The speaker suggests that Bitcoin may be further up the risk curve than the stock market, meaning its recent weakness could foreshadow similar trends in equities. Key indicators to watch for in the stock market include a period of sideways trading, where the market stalls and buyers become exhausted. The speaker points to the energy sector (XLE) as a potential lagging indicator. Historically, energy has continued to perform well even as the broader market declines, as energy demand tends to remain robust unless a significant recession occurs. Currently, the XLE is still bullish while the S&P 500 is stalling, mirroring patterns observed before previous recessions.

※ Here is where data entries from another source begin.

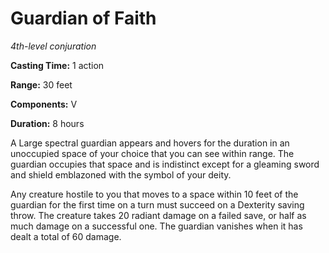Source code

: <title>Guardian of Faith</title>

# Guardian of Faith

_4th-level conjuration_

**Casting Time:** 1 action

**Range:** 30 feet

**Components:** V

**Duration:** 8 hours

A Large spectral guardian appears and hovers
for the duration in an unoccupied space of
your choice that you can see within range.
The guardian occupies that space and is
indistinct except for a gleaming sword and
shield emblazoned with the symbol of your
deity.

Any creature hostile to you that moves to a
space within 10 feet of the guardian for the
first time on a turn must succeed on a
Dexterity saving throw. The creature takes 20
radiant damage on a failed save, or half as
much damage on a successful one. The guardian
vanishes when it has dealt a total of 60
damage.



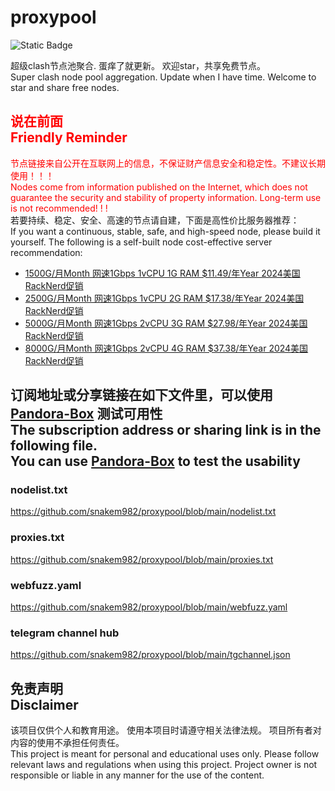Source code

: # proxypool

![Static Badge](https://img.shields.io/badge/ss|ssr|vmess|vless|trojan-free-orange)

超级clash节点池聚合.
蛋痒了就更新。
欢迎star，共享免费节点。
<br/>
Super clash node pool aggregation.
Update when I have time.
Welcome to star and share free nodes.

## <font color="red">说在前面<br/>Friendly Reminder</font>
<font color="red">节点链接来自公开在互联网上的信息，不保证财产信息安全和稳定性。不建议长期使用！！！<br/>
Nodes come from information published on the Internet,
which does not guarantee the security and stability of property information.
Long-term use is not recommended! ! !</font><br/>
若要持续、稳定、安全、高速的节点请自建，下面是高性价比服务器推荐：<br/>
If you want a continuous, stable, safe, and high-speed node, please build it yourself.
The following is a self-built node cost-effective server recommendation:
- [1500G/月Month 网速1Gbps 1vCPU 1G RAM $11.49/年Year 2024美国RackNerd促销](https://my.racknerd.com/aff.php?aff=8613&pid=826 "2024美国RackNerd促销")
- [2500G/月Month 网速1Gbps 1vCPU 2G RAM $17.38/年Year 2024美国RackNerd促销](https://my.racknerd.com/aff.php?aff=8613&pid=827 "2024美国RackNerd促销")
- [5000G/月Month 网速1Gbps 2vCPU 3G RAM $27.98/年Year 2024美国RackNerd促销](https://my.racknerd.com/aff.php?aff=8613&pid=828 "2024美国RackNerd促销")
- [8000G/月Month 网速1Gbps 2vCPU 4G RAM $37.38/年Year 2024美国RackNerd促销](https://my.racknerd.com/aff.php?aff=8613&pid=829 "2024美国RackNerd促销")

## 订阅地址或分享链接在如下文件里，可以使用 [Pandora-Box](https://github.com/snakem982/Pandora-Box) 测试可用性<br>The subscription address or sharing link is in the following file. <br>You can use [Pandora-Box](https://github.com/snakem982/Pandora-Box) to test the usability
### nodelist.txt
https://github.com/snakem982/proxypool/blob/main/nodelist.txt
### proxies.txt
https://github.com/snakem982/proxypool/blob/main/proxies.txt
### webfuzz.yaml
https://github.com/snakem982/proxypool/blob/main/webfuzz.yaml
### telegram channel hub
https://github.com/snakem982/proxypool/blob/main/tgchannel.json

## 免责声明 <br/>Disclaimer
该项目仅供个人和教育用途。
使用本项目时请遵守相关法律法规。
项目所有者对内容的使用不承担任何责任。
<br/>
This project is meant for personal and educational uses only.
Please follow relevant laws and regulations when using this project.
Project owner is not responsible or liable in any manner for the use of the content.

VI. Preparing for the Future & Actionable Insights

The speaker emphasizes the importance of preparing for a potential hard landing, even while acknowledging the possibility of a soft landing. He highlights the high level of global uncertainty, as measured by the World Uncertainty Index, which is currently at record levels. His base case is that the current business cycle will end within the next 2-3 years. Recommended strategies include:

  • Diversification: Investing in assets beyond high-risk equities.
  • Hedging: Utilizing assets like metals to offset potential losses.
  • Cash Position: Maintaining a cash reserve to capitalize on opportunities during a downturn.
  • Monitoring Labor Market: Paying close attention to unemployment rate trends, particularly a nonlinear increase.

The speaker concludes by reiterating the cyclical nature of markets and the importance of being prepared for both opportunities and challenges. He encourages viewers to consult his recent “Macro Risk Memo” on benjamincow.com for further analysis.

Notable Quotes:

  • “Just because we haven’t seen it [a full business cycle], doesn’t mean it won’t ever happen.”
  • “The hard part, the tricky part, the part that so many people get wrong is predicting when that will actually end because the reality is no one really knows.”
  • “Markets hate uncertainty.”

Conclusion:

This video provides a comprehensive framework for understanding and visualizing the business cycle, particularly relevant for millennials who haven’t experienced a full cycle firsthand. The speaker’s formula, combined with historical analysis, offers a nuanced perspective on the interplay between economic indicators, monetary policy, and market behavior. The emphasis on preparing for potential downside risks, while acknowledging the possibility of a soft landing, provides actionable insights for investors navigating the current economic landscape. The core takeaway is that understanding the cyclical nature of markets is crucial for long-term investment success.